When Maria posted her beautiful photograph last week there was so much I wanted to say but I held back, not wanting to hijack her blog with an unwieldy comment. The days passed and rather than settling on something suitably pithy I actually just refined the long response in my head.

As an image plain and simple it was wonderful; the muted colours, the relaxation of the body, the fact you could imagine the contemplation on her face without needing to see it. But it was the words that really struck a chord with me. Within a few lines Maria had touched on many thoughts that had been tripping through my mind.

July 2014 AnonymousShe spoke of closely cropped versions. Oh, the crop! I have pondered the integrity of a body positivity project in which I so often work hard to manage out the bits I don’t like. I bloody love my legs, but my Stepping Out post is very exactly edited to just lose the belly overhang at the top. I really don’t like my breasts, yet I happily and frequently return to this photo (which I first posted anonymously a year ago), mainly because here they really don’t look like mine! Am I being body positive because I choose to celebrate and post photos that make the best of me, or am I being negative because I choose to hide the truth?

For me, the leap of faith came with Andromeda where my belly hung out and my tits are at opposite sides of the room like quarrelling siblings. I understand Maria’s instinct to regard herself with disdain. I am proud I posted my full body shot, and I will do more of them I am sure, but it doesn’t mean I am completely comfortable with everything I see.
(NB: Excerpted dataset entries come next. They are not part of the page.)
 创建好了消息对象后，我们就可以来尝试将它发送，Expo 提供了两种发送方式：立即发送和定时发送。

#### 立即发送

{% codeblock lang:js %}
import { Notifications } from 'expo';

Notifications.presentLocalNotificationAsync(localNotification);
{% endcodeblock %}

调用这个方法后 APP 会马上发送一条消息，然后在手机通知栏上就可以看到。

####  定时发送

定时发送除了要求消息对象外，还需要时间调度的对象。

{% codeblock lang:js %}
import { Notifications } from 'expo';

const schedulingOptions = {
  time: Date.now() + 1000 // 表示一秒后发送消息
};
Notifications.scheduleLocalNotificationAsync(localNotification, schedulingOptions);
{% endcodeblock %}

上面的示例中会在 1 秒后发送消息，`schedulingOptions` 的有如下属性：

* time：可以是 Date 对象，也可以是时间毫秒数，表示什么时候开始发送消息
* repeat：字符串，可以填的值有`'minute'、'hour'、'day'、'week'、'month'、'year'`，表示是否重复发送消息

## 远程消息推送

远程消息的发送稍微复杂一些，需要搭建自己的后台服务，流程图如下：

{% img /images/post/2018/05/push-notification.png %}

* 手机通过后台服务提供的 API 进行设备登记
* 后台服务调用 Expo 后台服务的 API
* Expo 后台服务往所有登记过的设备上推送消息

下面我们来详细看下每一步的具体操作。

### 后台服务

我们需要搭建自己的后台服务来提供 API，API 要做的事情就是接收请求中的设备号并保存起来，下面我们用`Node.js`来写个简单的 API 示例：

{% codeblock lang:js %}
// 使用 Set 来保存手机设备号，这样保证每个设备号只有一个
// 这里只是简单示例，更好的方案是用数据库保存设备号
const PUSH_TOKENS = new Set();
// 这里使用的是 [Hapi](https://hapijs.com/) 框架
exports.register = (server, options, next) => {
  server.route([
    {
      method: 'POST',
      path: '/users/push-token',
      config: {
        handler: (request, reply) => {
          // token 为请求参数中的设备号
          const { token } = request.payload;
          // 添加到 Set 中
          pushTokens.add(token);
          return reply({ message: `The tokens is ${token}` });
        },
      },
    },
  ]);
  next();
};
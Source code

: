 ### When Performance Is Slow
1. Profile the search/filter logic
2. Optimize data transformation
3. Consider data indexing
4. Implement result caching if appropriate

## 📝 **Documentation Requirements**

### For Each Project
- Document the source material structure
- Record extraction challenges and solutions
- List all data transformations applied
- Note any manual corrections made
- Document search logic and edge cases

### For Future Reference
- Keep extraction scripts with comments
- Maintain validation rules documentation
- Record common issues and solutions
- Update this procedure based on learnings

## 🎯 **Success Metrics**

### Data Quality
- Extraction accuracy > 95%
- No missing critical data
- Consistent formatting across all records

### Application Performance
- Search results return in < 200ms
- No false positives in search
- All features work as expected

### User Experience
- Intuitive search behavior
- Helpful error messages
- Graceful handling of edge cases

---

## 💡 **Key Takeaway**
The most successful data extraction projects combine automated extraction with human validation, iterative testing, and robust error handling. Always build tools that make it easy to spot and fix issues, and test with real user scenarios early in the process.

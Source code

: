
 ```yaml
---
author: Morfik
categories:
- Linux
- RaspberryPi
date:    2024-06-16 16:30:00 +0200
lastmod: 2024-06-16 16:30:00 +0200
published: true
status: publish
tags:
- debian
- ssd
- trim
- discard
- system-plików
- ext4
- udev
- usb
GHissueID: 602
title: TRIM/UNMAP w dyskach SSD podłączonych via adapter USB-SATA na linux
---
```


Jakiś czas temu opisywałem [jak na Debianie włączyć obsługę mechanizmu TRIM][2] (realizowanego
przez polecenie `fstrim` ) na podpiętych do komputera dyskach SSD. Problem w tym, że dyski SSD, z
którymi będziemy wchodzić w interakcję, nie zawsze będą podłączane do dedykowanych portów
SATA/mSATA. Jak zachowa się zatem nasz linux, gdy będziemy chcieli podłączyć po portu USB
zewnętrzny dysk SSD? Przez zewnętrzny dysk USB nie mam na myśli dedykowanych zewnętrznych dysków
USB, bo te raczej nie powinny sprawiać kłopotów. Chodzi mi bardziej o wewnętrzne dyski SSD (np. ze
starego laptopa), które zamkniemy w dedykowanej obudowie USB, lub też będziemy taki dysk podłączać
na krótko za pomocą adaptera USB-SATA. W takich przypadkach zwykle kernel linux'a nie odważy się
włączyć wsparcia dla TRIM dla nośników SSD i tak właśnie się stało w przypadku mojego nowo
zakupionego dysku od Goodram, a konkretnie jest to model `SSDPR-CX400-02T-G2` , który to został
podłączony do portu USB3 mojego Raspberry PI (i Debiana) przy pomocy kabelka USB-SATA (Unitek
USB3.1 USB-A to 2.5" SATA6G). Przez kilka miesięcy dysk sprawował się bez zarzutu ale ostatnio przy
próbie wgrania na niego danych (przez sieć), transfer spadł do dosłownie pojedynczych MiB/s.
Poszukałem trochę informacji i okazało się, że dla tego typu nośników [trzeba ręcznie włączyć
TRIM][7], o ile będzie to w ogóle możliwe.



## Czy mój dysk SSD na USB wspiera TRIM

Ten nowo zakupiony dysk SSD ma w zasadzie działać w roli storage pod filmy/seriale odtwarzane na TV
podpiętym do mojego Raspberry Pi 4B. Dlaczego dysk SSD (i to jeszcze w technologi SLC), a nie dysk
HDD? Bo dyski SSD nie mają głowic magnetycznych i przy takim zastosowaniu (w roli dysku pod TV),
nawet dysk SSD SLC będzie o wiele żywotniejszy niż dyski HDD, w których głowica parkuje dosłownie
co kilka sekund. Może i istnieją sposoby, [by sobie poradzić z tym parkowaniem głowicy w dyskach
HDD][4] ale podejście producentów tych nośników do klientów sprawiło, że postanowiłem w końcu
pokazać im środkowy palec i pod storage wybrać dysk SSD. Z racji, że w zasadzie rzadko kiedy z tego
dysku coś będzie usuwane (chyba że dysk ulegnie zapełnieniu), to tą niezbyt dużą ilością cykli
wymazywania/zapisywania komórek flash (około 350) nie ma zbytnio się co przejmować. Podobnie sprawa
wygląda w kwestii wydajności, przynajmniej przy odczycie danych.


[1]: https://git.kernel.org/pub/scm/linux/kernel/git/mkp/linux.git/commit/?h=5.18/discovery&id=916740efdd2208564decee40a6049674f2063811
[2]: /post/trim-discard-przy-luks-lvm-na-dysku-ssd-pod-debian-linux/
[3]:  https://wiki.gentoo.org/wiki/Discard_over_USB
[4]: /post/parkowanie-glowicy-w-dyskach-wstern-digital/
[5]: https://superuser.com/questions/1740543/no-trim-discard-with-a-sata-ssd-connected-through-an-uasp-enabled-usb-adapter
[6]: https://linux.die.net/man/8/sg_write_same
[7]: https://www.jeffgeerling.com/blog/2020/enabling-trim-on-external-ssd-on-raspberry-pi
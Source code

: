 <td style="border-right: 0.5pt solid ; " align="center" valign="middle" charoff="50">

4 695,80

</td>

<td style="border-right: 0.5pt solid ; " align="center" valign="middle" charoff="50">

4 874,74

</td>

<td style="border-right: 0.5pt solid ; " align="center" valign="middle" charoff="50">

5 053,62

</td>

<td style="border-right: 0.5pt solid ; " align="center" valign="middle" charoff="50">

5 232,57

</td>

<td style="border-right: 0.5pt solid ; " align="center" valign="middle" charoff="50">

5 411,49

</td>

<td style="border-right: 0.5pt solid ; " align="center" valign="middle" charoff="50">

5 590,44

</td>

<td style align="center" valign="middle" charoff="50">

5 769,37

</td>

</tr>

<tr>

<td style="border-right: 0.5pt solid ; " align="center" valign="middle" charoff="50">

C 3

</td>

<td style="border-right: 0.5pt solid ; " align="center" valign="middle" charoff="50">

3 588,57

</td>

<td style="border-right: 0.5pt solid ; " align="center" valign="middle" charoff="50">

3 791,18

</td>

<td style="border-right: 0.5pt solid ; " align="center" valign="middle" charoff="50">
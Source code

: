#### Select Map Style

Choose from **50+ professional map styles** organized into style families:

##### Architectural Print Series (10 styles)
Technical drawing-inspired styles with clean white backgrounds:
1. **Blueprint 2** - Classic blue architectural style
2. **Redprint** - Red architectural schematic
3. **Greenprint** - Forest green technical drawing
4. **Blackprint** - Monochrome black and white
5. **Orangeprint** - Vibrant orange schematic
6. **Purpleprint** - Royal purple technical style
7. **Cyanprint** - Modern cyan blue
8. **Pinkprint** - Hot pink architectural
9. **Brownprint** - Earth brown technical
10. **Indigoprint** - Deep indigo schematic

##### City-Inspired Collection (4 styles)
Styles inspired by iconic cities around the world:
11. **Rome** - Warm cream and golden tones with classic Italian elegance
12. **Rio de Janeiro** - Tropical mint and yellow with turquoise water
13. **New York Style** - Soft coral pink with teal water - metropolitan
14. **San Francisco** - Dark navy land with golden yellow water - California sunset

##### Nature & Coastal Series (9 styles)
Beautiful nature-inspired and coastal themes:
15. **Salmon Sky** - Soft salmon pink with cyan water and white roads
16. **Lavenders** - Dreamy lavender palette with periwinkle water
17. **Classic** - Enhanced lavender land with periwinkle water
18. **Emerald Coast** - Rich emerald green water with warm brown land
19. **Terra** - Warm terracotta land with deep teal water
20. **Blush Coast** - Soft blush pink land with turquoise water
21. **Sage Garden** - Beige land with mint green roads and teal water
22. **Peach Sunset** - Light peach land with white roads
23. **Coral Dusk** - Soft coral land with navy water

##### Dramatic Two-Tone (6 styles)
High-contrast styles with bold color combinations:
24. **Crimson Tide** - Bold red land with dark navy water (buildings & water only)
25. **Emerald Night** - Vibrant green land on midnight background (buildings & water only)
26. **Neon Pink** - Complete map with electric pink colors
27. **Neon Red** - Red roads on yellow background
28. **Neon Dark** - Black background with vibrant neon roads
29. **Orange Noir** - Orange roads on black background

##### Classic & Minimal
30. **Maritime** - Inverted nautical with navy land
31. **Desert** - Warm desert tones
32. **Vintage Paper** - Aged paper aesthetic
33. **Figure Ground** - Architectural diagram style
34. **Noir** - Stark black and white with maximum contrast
Am I allowed a gratuitous Dirty Dancing quote here? Damn right I am. “If you love me, you have to love all the things about me.” And I do love my body. It copes pretty well with the distances I make it fly, the alcohol I put in it, the lack of sleep I subject it to when I can’t say no to another work project, and it’ll shrug and get on with it when I decide to shuffle it 13 or 26 miles round a city. It is also home to my spirit. So I am sorry belly and boobs that I am not always very nice about you, but I am learning to love you.

For me the most powerful point Maria made was this: “One of the most lovely and helpful things about the Sinful Sunday community (for me) is thinking about how my image will look through other people’s eyes rather than just through the filter of my own baggage.”

Tomorrow I am photographing one of my oldest, dearest, friends for this project. She wants me to focus on her caesarean scar. Next weekend I am photographing Honey for an amazing new project in which she is withdrawing her right to self-edit and giving other people complete freedom to choose how they photograph her. One of these women I have known for half my life, the other I have met just once. I am humbled and honoured by the trust both are putting in me and my camera.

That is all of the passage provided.